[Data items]
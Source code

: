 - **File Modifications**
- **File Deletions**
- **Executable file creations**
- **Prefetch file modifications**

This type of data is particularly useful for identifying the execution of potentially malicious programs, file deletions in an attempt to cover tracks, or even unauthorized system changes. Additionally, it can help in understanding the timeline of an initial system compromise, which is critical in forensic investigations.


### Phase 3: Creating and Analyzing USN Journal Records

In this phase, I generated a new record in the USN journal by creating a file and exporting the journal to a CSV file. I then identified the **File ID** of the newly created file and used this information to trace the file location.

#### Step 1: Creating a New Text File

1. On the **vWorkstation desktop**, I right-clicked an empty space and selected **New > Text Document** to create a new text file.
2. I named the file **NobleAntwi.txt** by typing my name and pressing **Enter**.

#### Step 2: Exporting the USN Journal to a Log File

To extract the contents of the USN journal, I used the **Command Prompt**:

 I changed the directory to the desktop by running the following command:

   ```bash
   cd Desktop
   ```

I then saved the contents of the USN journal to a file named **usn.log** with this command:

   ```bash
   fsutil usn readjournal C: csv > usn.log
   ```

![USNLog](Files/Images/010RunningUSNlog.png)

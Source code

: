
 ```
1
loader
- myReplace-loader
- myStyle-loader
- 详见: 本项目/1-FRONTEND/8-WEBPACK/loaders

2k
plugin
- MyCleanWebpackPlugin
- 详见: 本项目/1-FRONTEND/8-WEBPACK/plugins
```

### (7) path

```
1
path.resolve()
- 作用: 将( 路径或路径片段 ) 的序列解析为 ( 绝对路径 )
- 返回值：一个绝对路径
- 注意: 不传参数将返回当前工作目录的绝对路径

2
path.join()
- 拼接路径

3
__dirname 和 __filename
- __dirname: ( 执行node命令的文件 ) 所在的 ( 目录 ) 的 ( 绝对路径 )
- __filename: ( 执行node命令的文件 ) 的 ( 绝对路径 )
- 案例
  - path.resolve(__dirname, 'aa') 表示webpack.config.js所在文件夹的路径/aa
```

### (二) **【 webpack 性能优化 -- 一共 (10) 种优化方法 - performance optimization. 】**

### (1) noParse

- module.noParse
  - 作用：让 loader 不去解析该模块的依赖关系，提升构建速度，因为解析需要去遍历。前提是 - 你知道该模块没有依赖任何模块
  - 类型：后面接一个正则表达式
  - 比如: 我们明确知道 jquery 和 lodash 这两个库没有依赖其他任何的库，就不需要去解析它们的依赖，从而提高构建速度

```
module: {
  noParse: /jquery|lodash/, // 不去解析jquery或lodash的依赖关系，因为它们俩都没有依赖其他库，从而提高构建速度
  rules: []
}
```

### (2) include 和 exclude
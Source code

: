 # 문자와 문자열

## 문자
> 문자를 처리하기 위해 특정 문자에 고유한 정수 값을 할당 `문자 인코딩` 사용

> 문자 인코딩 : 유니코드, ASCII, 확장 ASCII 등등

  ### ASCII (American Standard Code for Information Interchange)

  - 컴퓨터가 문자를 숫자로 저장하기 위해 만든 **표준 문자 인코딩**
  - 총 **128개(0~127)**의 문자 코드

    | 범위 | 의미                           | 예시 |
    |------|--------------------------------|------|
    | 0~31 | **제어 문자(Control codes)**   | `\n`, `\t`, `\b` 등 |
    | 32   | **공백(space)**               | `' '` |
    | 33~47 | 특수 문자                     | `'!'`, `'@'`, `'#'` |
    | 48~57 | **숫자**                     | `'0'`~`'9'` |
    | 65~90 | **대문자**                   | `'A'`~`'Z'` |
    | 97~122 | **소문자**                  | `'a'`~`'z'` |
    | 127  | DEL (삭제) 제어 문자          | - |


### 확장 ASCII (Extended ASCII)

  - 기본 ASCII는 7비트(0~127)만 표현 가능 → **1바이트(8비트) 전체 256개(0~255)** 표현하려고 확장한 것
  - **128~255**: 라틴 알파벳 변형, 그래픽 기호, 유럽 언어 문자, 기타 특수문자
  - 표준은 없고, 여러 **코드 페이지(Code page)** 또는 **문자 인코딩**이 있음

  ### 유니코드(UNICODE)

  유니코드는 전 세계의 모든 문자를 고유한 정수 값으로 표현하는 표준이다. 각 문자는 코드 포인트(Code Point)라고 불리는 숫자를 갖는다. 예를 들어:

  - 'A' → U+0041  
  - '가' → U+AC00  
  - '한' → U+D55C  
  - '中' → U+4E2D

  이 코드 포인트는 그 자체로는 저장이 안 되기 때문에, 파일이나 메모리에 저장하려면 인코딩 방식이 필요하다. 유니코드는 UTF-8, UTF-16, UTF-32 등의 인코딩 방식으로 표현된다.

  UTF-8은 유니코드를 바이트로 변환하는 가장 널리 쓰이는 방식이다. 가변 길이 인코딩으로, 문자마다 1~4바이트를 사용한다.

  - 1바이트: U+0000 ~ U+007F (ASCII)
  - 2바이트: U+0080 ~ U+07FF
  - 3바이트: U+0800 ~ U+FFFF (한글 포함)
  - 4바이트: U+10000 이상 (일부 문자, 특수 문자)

* _Aim of the task_: The required answer is the exact run of lines above starting at the line with "### 유니코드(UNICODE)" and ending at the line with "UTF-8은 유니코드를 바이트로", with both ends present.

* _Solution to this task_:
  ### 유니코드(UNICODE)

  유니코드는 전 세계의 모든 문자를 고유한 정수 값으로 표현하는 표준이다. 각 문자는 코드 포인트(Code Point)라고 불리는 숫자를 갖는다. 예를 들어:

  - 'A' → U+0041  
  - '가' → U+AC00  
  - '한' → U+D55C  
  - '中' → U+4E2D

  이 코드 포인트는 그 자체로는 저장이 안 되기 때문에, 파일이나 메모리에 저장하려면 인코딩 방식이 필요하다. 유니코드는 UTF-8, UTF-16, UTF-32 등의 인코딩 방식으로 표현된다.

  UTF-8은 유니코드를 바이트로 변환하는 가장 널리 쓰이는 방식이다. 가변 길이 인코딩으로, 문자마다 1~4바이트를 사용한다.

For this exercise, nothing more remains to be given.